Exercise
A picture-free, exact reproduction of the listing that follows is required.

Given data
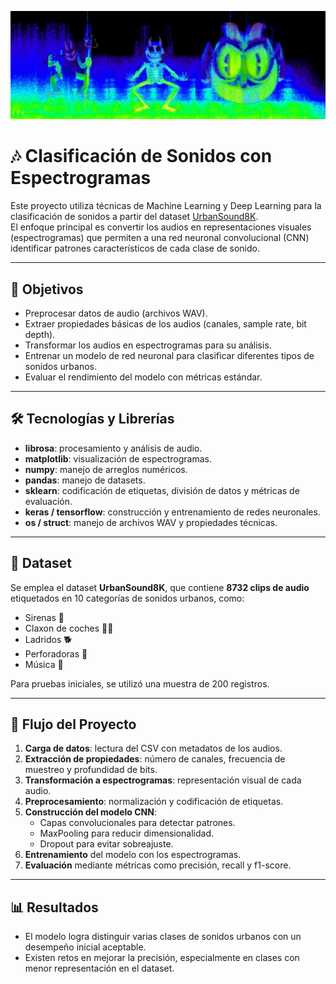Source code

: ![Espectrograma Cuphead](https://github.com/LuisEmilioo/Proyecto_ML/blob/main/SPCTGRMA.JPG?raw=true)
# 🎶 Clasificación de Sonidos con Espectrogramas

Este proyecto utiliza técnicas de Machine Learning y Deep Learning para la clasificación de sonidos a partir del dataset [UrbanSound8K](https://urbansounddataset.weebly.com/urbansound8k.html).  
El enfoque principal es convertir los audios en representaciones visuales (espectrogramas) que permiten a una red neuronal convolucional (CNN) identificar patrones característicos de cada clase de sonido.

---

## 🚀 Objetivos
- Preprocesar datos de audio (archivos WAV).
- Extraer propiedades básicas de los audios (canales, sample rate, bit depth).
- Transformar los audios en espectrogramas para su análisis.
- Entrenar un modelo de red neuronal para clasificar diferentes tipos de sonidos urbanos.
- Evaluar el rendimiento del modelo con métricas estándar.

---

## 🛠️ Tecnologías y Librerías
- **librosa**: procesamiento y análisis de audio.
- **matplotlib**: visualización de espectrogramas.
- **numpy**: manejo de arreglos numéricos.
- **pandas**: manejo de datasets.
- **sklearn**: codificación de etiquetas, división de datos y métricas de evaluación.
- **keras / tensorflow**: construcción y entrenamiento de redes neuronales.
- **os / struct**: manejo de archivos WAV y propiedades técnicas.

---

## 📂 Dataset
Se emplea el dataset **UrbanSound8K**, que contiene **8732 clips de audio** etiquetados en 10 categorías de sonidos urbanos, como:
- Sirenas 🚨  
- Claxon de coches 🚗📢  
- Ladridos 🐕  
- Perforadoras 🔨  
- Música 🎵  

Para pruebas iniciales, se utilizó una muestra de 200 registros.

---

## 🔎 Flujo del Proyecto
1. **Carga de datos**: lectura del CSV con metadatos de los audios.  
2. **Extracción de propiedades**: número de canales, frecuencia de muestreo y profundidad de bits.  
3. **Transformación a espectrogramas**: representación visual de cada audio.  
4. **Preprocesamiento**: normalización y codificación de etiquetas.  
5. **Construcción del modelo CNN**:
   - Capas convolucionales para detectar patrones.
   - MaxPooling para reducir dimensionalidad.
   - Dropout para evitar sobreajuste.
6. **Entrenamiento** del modelo con los espectrogramas.  
7. **Evaluación** mediante métricas como precisión, recall y f1-score.  

---

## 📊 Resultados
- El modelo logra distinguir varias clases de sonidos urbanos con un desempeño inicial aceptable.  
- Existen retos en mejorar la precisión, especialmente en clases con menor representación en el dataset.  


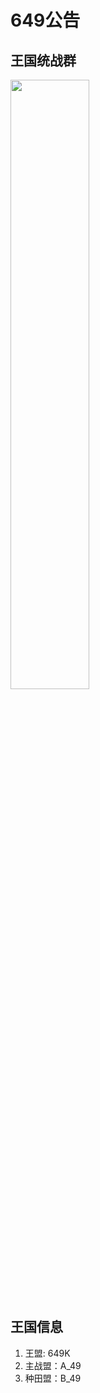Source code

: # 649公告

## 王国统战群

<img style="width: 50%" src="https://typro-zh.oss-cn-shanghai.aliyuncs.com/imgs/969251cc8a303728b3434c1676cbcfb.jpg">


## 王国信息

1. 王盟: 649K
2. 主战盟：A_49
3. 种田盟：B_49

Answer for this exercise
Source code

: ![Espectrograma Cuphead](https://github.com/LuisEmilioo/Proyecto_ML/blob/main/SPCTGRMA.JPG?raw=true)
# 🎶 Clasificación de Sonidos con Espectrogramas

Este proyecto utiliza técnicas de Machine Learning y Deep Learning para la clasificación de sonidos a partir del dataset [UrbanSound8K](https://urbansounddataset.weebly.com/urbansound8k.html).  
El enfoque principal es convertir los audios en representaciones visuales (espectrogramas) que permiten a una red neuronal convolucional (CNN) identificar patrones característicos de cada clase de sonido.

---

## 🚀 Objetivos
- Preprocesar datos de audio (archivos WAV).
- Extraer propiedades básicas de los audios (canales, sample rate, bit depth).
- Transformar los audios en espectrogramas para su análisis.
- Entrenar un modelo de red neuronal para clasificar diferentes tipos de sonidos urbanos.
- Evaluar el rendimiento del modelo con métricas estándar.

---

## 🛠️ Tecnologías y Librerías
- **librosa**: procesamiento y análisis de audio.
- **matplotlib**: visualización de espectrogramas.
- **numpy**: manejo de arreglos numéricos.
- **pandas**: manejo de datasets.
- **sklearn**: codificación de etiquetas, división de datos y métricas de evaluación.
- **keras / tensorflow**: construcción y entrenamiento de redes neuronales.
- **os / struct**: manejo de archivos WAV y propiedades técnicas.

---

## 📂 Dataset
Se emplea el dataset **UrbanSound8K**, que contiene **8732 clips de audio** etiquetados en 10 categorías de sonidos urbanos, como:
- Sirenas 🚨  
- Claxon de coches 🚗📢  
- Ladridos 🐕  
- Perforadoras 🔨  
- Música 🎵  

Para pruebas iniciales, se utilizó una muestra de 200 registros.

---

## 🔎 Flujo del Proyecto
1. **Carga de datos**: lectura del CSV con metadatos de los audios.  
2. **Extracción de propiedades**: número de canales, frecuencia de muestreo y profundidad de bits.  
3. **Transformación a espectrogramas**: representación visual de cada audio.  
4. **Preprocesamiento**: normalización y codificación de etiquetas.  
5. **Construcción del modelo CNN**:
   - Capas convolucionales para detectar patrones.
   - MaxPooling para reducir dimensionalidad.
   - Dropout para evitar sobreajuste.
6. **Entrenamiento** del modelo con los espectrogramas.  
7. **Evaluación** mediante métricas como precisión, recall y f1-score.  

---

## 📊 Resultados
- El modelo logra distinguir varias clases de sonidos urbanos con un desempeño inicial aceptable.  
- Existen retos en mejorar la precisión, especialmente en clases con menor representación en el dataset.  


Source code

: # 649公告

## 王国统战群

<img style="width: 50%" src="https://typro-zh.oss-cn-shanghai.aliyuncs.com/imgs/969251cc8a303728b3434c1676cbcfb.jpg">


## 王国信息

1. 王盟: 649K
2. 主战盟：A_49
3. 种田盟：B_49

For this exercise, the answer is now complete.